A significant difference between the US and Canadian farms was the regulatory requirement to track all escapes back to the farm. In Canada, there are no such requirements, although the Nova Scotia government is in the process of developing a similar protocol as part of its recent regulatory changes.

“Impacts on endangered populations of wild Atlantic salmon as a result of aquaculture operations cannot be underestimated.” says National SeaChoice Manager Lana Brandt.

With wild Atlantic salmon listed as endangered in both Canada and the US, the additional threats created by open net-pens pose an unacceptable risk to the future of wild populations. We need to address these issues and create changes in our regulatory system to ensure that Atlantic Canada’s ocean ecosystems are not unnecessarily and irreversibly harmed by these open net-pen farms.

— END –

To view the full Atlantic salmon recommendations please visit the SeaChoice website.

Or, for more Information contact:

  • Susanna Fuller, Marine Conservation Coordinator, Ecology Action Centre 902-446-4840


  • Lana Brandt, National SeaChoice Manager 778-833-2954



  • New Brunswick and Nova Scotia make up over 60 per cent of all North American marine farmed Atlantic salmon.
  • 100 per cent of US farmed Atlantic salmon is from Maine – accounting for 25 per cent of North American market.
  • 60 per cent of Atlantic Canada’s farmed salmon is exported to the US.
  • Average North American antibiotic use between 2012-2014 for Atlantic salmon farms was 241 times higher than in Scotland, 204 times higher than Norway, and 6 times higher than British Columbia.
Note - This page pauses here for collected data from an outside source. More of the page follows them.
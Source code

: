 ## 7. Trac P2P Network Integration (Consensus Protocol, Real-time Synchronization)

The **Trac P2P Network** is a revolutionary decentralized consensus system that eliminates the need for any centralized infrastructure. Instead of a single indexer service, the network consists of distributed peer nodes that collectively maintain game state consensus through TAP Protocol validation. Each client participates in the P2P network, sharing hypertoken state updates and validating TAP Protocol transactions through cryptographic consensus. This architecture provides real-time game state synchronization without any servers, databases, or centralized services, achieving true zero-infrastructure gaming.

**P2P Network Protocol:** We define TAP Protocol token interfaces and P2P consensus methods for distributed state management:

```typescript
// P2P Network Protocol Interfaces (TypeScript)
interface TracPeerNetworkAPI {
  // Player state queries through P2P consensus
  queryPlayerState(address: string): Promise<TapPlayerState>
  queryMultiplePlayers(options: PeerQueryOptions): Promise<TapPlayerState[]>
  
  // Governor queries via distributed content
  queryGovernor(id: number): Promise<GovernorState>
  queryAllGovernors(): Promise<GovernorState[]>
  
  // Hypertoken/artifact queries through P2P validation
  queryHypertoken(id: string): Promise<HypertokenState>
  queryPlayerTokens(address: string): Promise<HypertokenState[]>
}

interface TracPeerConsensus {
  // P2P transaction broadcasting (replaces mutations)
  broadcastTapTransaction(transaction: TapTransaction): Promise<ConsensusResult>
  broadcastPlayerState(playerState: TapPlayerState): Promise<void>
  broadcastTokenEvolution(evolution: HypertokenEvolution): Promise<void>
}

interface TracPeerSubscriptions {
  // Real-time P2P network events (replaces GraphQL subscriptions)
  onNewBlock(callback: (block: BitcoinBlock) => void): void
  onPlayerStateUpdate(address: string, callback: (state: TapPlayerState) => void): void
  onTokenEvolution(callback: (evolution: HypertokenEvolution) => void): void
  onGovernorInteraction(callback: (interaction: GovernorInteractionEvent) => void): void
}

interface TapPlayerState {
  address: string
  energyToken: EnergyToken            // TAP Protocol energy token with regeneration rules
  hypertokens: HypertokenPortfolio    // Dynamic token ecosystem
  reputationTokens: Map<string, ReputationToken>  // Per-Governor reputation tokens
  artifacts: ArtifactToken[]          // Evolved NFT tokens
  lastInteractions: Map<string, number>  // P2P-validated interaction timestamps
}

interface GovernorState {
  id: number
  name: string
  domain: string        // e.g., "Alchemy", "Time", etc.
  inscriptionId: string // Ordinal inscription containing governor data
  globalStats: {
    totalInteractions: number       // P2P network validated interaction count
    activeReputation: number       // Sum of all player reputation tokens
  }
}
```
  • Escapes pose ecological and genetic threats to the historically low wild Atlantic salmon populations, which are listed as endangered in Canada and the US.
  • In Canada, there is currently no centralized Containment Management System (CMS) to monitor escapes. Instead, it is self-regulated.
  • In the USA, they have a very successful, multi-faceted CMS in place, and there have been no containment breaches since 2003.
  • Only 0.24 per cent of wild fish found in the Gulf of Maine originated from a farm, compared to a New Brunswick river where 70.3 per cent of fish in the wild were from a farm origin.
  • Additionally, in Maine it is required to maintain a genetic database of hatcheries so that escaped fish can be traced back to their specific production site. This database does not exist in Canada.


  • A severe viral disease called Infections Salmon Anemia (ISA) is still present at many Canadian Atlantic salmon farms, while there have been no cases of ISA in the US since 2006.
  • In Atlantic Canada, sea lice loads are higher than industry-authored limits, and there is also a high transfer of disease on farms.